|I’m tired of being a good little worker bee.
Free stock image.
It occurred to me earlier this week that I have not taken a full day off from work in more than a month.
That’s no “humble brag.” It’s a sad, embarrassing statement of fact.
It’s especially mortifying as one of the topics I care about professionally is work/life negotiation (what a lot of folks call “work/life balance”). I’m strongly committed to gender equity in the workplace, humane work environments, well-being at work, benefits that support healthy communities and families, etc.
I generally reject the idea that workers should grind themselves to the bone or sell their souls for organizational gain, or put organizational goals ahead of their family or personal well-being.

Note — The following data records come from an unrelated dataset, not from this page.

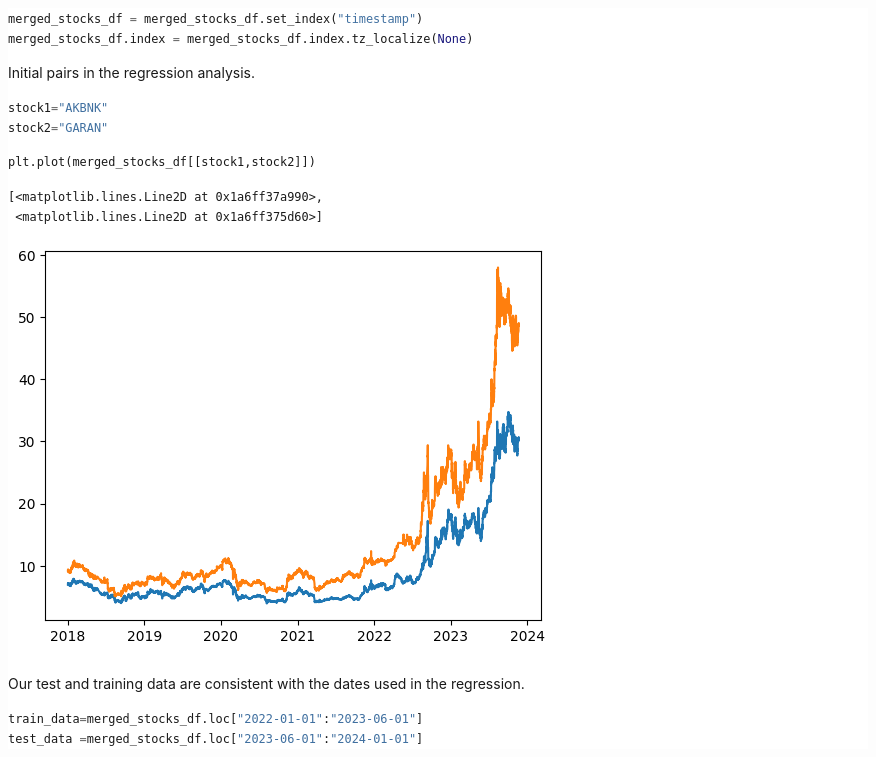 
```python
merged_stocks_df = merged_stocks_df.set_index("timestamp")
merged_stocks_df.index = merged_stocks_df.index.tz_localize(None)
```

Initial pairs in the regression analysis. 


```python
stock1="AKBNK"
stock2="GARAN"
```


```python
plt.plot(merged_stocks_df[[stock1,stock2]])
```




    [<matplotlib.lines.Line2D at 0x1a6ff37a990>,
     <matplotlib.lines.Line2D at 0x1a6ff375d60>]




    
![png](output_11_1.png)
    


Our test and training data are consistent with the dates used in the regression.


```python
train_data=merged_stocks_df.loc["2022-01-01":"2023-06-01"]
test_data =merged_stocks_df.loc["2023-06-01":"2024-01-01"]
```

As a person who enjoys a lot of privilege, I feel compelled to combat those notions whenever possible.
And yet I find myself toiling away these past several weeks–staying up late coding data, prioritizing analyses over sleep and exercising, CHOOSING TO STAY HOME AND WORK instead of traveling to Phoenix to see my hubby FLY FORMATION AT NASCAR. I don’t even care about NASCAR but I opted to miss a once-in-a-life-time-world-record event that is important to my beloved because of what? Work. A lot of my own making, but still.
In grad school, I learned about about the “ideal worker” norm, the pressure for people to devote their lives to work/getting ahead at the expense of other priorities like family or self-care. Somehow, I tricked myself into thinking that my own performance of the ideal worker would end with graduation, that the insanely long days would be over with closing of the dissertation.

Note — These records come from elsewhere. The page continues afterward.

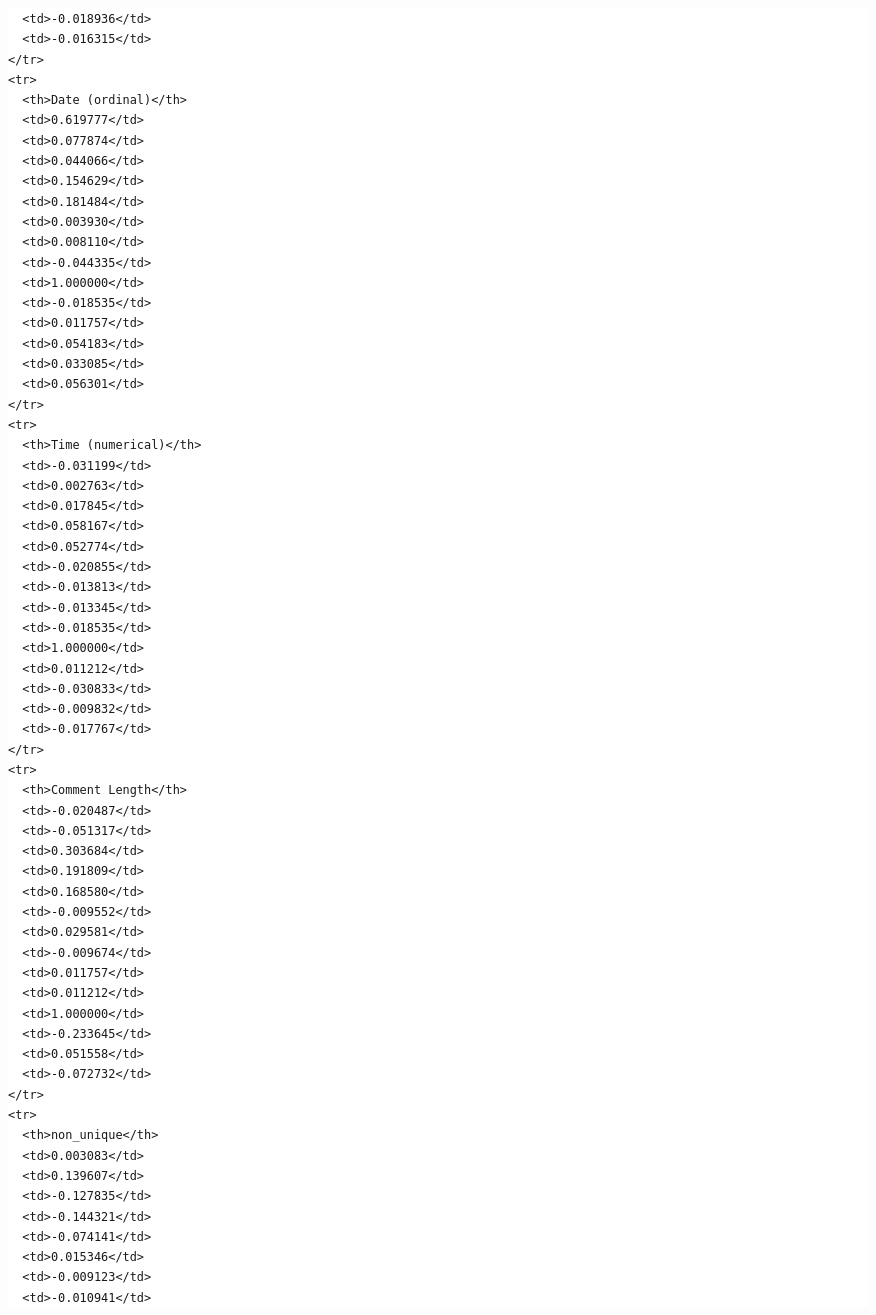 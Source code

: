       <td>-0.018936</td>
      <td>-0.016315</td>
    </tr>
    <tr>
      <th>Date (ordinal)</th>
      <td>0.619777</td>
      <td>0.077874</td>
      <td>0.044066</td>
      <td>0.154629</td>
      <td>0.181484</td>
      <td>0.003930</td>
      <td>0.008110</td>
      <td>-0.044335</td>
      <td>1.000000</td>
      <td>-0.018535</td>
      <td>0.011757</td>
      <td>0.054183</td>
      <td>0.033085</td>
      <td>0.056301</td>
    </tr>
    <tr>
      <th>Time (numerical)</th>
      <td>-0.031199</td>
      <td>0.002763</td>
      <td>0.017845</td>
      <td>0.058167</td>
      <td>0.052774</td>
      <td>-0.020855</td>
      <td>-0.013813</td>
      <td>-0.013345</td>
      <td>-0.018535</td>
      <td>1.000000</td>
      <td>0.011212</td>
      <td>-0.030833</td>
      <td>-0.009832</td>
      <td>-0.017767</td>
    </tr>
    <tr>
      <th>Comment Length</th>
      <td>-0.020487</td>
      <td>-0.051317</td>
      <td>0.303684</td>
      <td>0.191809</td>
      <td>0.168580</td>
      <td>-0.009552</td>
      <td>0.029581</td>
      <td>-0.009674</td>
      <td>0.011757</td>
      <td>0.011212</td>
      <td>1.000000</td>
      <td>-0.233645</td>
      <td>0.051558</td>
      <td>-0.072732</td>
    </tr>
    <tr>
      <th>non_unique</th>
      <td>0.003083</td>
      <td>0.139607</td>
      <td>-0.127835</td>
      <td>-0.144321</td>
      <td>-0.074141</td>
      <td>0.015346</td>
      <td>-0.009123</td>
      <td>-0.010941</td>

Nearly a year has past and instead of rejecting the ideal worker norm, I’ve ended up reifying it. I tell myself that I have to work hard to build my CV because I have to get a tenure-track job. And I have to submit papers to conferences. And I have to meet all of the work deadlines, even ones that seem unrealistic. The pressure that used to come from external sources like university requirements/professors/bosses? I’ve internalized it. So many of my have-tos are tasks of my own design.
Just a few months after deciding to stop “shoulding all over myself” I’m back at it in a big way. And it sucks.

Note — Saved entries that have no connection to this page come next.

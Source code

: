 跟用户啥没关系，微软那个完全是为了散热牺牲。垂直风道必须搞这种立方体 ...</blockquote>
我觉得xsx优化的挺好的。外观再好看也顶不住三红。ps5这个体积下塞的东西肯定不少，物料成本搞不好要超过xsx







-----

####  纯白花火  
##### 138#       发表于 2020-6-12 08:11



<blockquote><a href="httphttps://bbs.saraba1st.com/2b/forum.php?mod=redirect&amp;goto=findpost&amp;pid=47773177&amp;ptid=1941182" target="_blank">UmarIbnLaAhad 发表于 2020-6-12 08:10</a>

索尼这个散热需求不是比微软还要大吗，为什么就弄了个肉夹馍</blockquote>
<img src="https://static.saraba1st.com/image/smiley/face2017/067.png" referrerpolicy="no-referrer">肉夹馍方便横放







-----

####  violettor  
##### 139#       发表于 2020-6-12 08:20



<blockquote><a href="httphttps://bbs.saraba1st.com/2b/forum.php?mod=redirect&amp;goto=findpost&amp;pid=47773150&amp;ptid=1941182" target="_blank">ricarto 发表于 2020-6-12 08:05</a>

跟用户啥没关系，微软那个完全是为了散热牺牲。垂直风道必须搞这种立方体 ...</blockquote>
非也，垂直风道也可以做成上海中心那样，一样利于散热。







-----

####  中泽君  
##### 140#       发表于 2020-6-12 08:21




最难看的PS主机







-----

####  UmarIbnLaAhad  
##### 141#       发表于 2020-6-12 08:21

So, I’m re-committing to stopping the shoulding. I’m keeping in mind these five reasons not to work too hard. And I’m planning a long weekend. The work I’ve committed to over the next four weeks? It’ll get done, but from here on out, I’m going to be managing work and personal time in a much more sane fashion. (Mr. T, I swear!) I may end up out of balance on occasion, Lord knows I’m still going to be a Type A academic, but I’m going to do my best to be mindful about all aspects of life. Wish me luck.
Anybody else face these work/life challenges? Suggestions for me?